(Stored data entries)

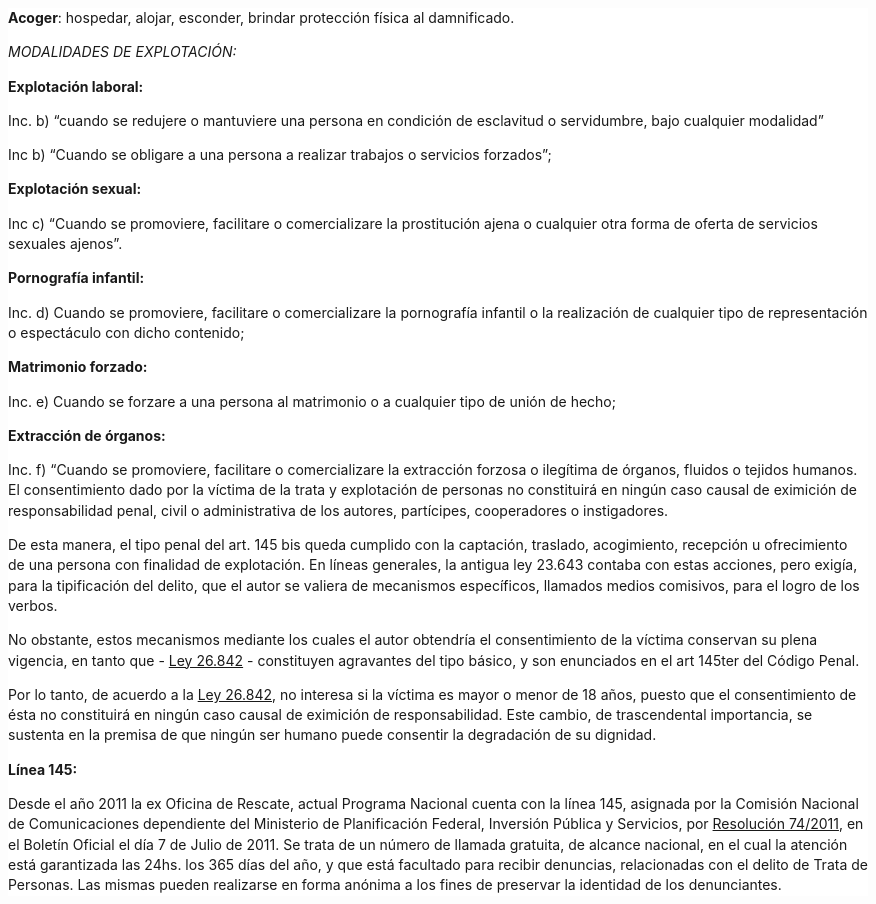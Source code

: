 **Acoger**: hospedar, alojar, esconder, brindar protección física al damnificado.

*MODALIDADES DE EXPLOTACIÓN:*

**Explotación laboral:**

Inc. b) “cuando se redujere o mantuviere una persona en condición de esclavitud o servidumbre, bajo cualquier modalidad”

Inc b) “Cuando se obligare a una persona a realizar trabajos o servicios forzados”;

**Explotación sexual:**

Inc c) “Cuando se promoviere, facilitare o comercializare la prostitución ajena o cualquier otra forma de oferta de servicios sexuales ajenos”.

**Pornografía infantil:**

Inc. d) Cuando se promoviere, facilitare o comercializare la pornografía infantil o la realización de cualquier tipo de representación o espectáculo con dicho contenido;

**Matrimonio forzado:**

Inc. e) Cuando se forzare a una persona al matrimonio o a cualquier tipo de unión de hecho;

**Extracción de órganos:**

Inc. f) “Cuando se promoviere, facilitare o comercializare la extracción forzosa o ilegítima de órganos, fluidos o tejidos humanos. El consentimiento dado por la víctima de la trata y explotación de personas no constituirá en ningún caso causal de eximición de responsabilidad penal, civil o administrativa de los autores, partícipes, cooperadores o instigadores.

De esta manera, el tipo penal del art. 145 bis queda cumplido con la captación, traslado, acogimiento, recepción u ofrecimiento de una persona con finalidad de explotación. En líneas generales, la antigua ley 23.643 contaba con estas acciones, pero exigía, para la tipificación del delito, que el autor se valiera de mecanismos específicos, llamados medios comisivos, para el logro de los verbos.

No obstante, estos mecanismos mediante los cuales el autor obtendría el consentimiento de la víctima conservan su plena vigencia, en tanto que - [Ley 26.842](http://servicios.infoleg.gob.ar/infolegInternet/anexos/205000-209999/206554/norma.htm) - constituyen agravantes del tipo básico, y son enunciados en el art 145ter del Código Penal.

Por lo tanto, de acuerdo a la [Ley 26.842](http://servicios.infoleg.gob.ar/infolegInternet/anexos/205000-209999/206554/norma.htm), no interesa si la víctima es mayor o menor de 18 años, puesto que el consentimiento de ésta no constituirá en ningún caso causal de eximición de responsabilidad. Este cambio, de trascendental importancia, se sustenta en la premisa de que ningún ser humano puede consentir la degradación de su dignidad.

**Línea 145:**

Desde el año 2011 la ex Oficina de Rescate, actual Programa Nacional cuenta con la línea 145, asignada por la Comisión Nacional de Comunicaciones dependiente del Ministerio de Planificación Federal, Inversión Pública y Servicios, por [Resolución 74/2011](http://servicios.infoleg.gob.ar/infolegInternet/anexos/180000-184999/184545/norma.htm), en el Boletín Oficial el día 7 de Julio de 2011. Se trata de un número de llamada gratuita, de alcance nacional, en el cual la atención está garantizada las 24hs. los 365 días del año, y que está facultado para recibir denuncias, relacionadas con el delito de Trata de Personas. Las mismas pueden realizarse en forma anónima a los fines de preservar la identidad de los denunciantes.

# INSTRUCTIONS FOR THE TASK
A faithful copy of the records above, without images, is what to give back.

# FINAL ANSWER
Source code

: **Acoger**: hospedar, alojar, esconder, brindar protección física al damnificado.

*MODALIDADES DE EXPLOTACIÓN:*

**Explotación laboral:**

Inc. b) “cuando se redujere o mantuviere una persona en condición de esclavitud o servidumbre, bajo cualquier modalidad”

Inc b) “Cuando se obligare a una persona a realizar trabajos o servicios forzados”;

**Explotación sexual:**

Inc c) “Cuando se promoviere, facilitare o comercializare la prostitución ajena o cualquier otra forma de oferta de servicios sexuales ajenos”.

**Pornografía infantil:**

Inc. d) Cuando se promoviere, facilitare o comercializare la pornografía infantil o la realización de cualquier tipo de representación o espectáculo con dicho contenido;

**Matrimonio forzado:**

Inc. e) Cuando se forzare a una persona al matrimonio o a cualquier tipo de unión de hecho;

**Extracción de órganos:**

Inc. f) “Cuando se promoviere, facilitare o comercializare la extracción forzosa o ilegítima de órganos, fluidos o tejidos humanos. El consentimiento dado por la víctima de la trata y explotación de personas no constituirá en ningún caso causal de eximición de responsabilidad penal, civil o administrativa de los autores, partícipes, cooperadores o instigadores.

De esta manera, el tipo penal del art. 145 bis queda cumplido con la captación, traslado, acogimiento, recepción u ofrecimiento de una persona con finalidad de explotación. En líneas generales, la antigua ley 23.643 contaba con estas acciones, pero exigía, para la tipificación del delito, que el autor se valiera de mecanismos específicos, llamados medios comisivos, para el logro de los verbos.

No obstante, estos mecanismos mediante los cuales el autor obtendría el consentimiento de la víctima conservan su plena vigencia, en tanto que - [Ley 26.842](http://servicios.infoleg.gob.ar/infolegInternet/anexos/205000-209999/206554/norma.htm) - constituyen agravantes del tipo básico, y son enunciados en el art 145ter del Código Penal.

Por lo tanto, de acuerdo a la [Ley 26.842](http://servicios.infoleg.gob.ar/infolegInternet/anexos/205000-209999/206554/norma.htm), no interesa si la víctima es mayor o menor de 18 años, puesto que el consentimiento de ésta no constituirá en ningún caso causal de eximición de responsabilidad. Este cambio, de trascendental importancia, se sustenta en la premisa de que ningún ser humano puede consentir la degradación de su dignidad.

**Línea 145:**

Desde el año 2011 la ex Oficina de Rescate, actual Programa Nacional cuenta con la línea 145, asignada por la Comisión Nacional de Comunicaciones dependiente del Ministerio de Planificación Federal, Inversión Pública y Servicios, por [Resolución 74/2011](http://servicios.infoleg.gob.ar/infolegInternet/anexos/180000-184999/184545/norma.htm), en el Boletín Oficial el día 7 de Julio de 2011. Se trata de un número de llamada gratuita, de alcance nacional, en el cual la atención está garantizada las 24hs. los 365 días del año, y que está facultado para recibir denuncias, relacionadas con el delito de Trata de Personas. Las mismas pueden realizarse en forma anónima a los fines de preservar la identidad de los denunciantes.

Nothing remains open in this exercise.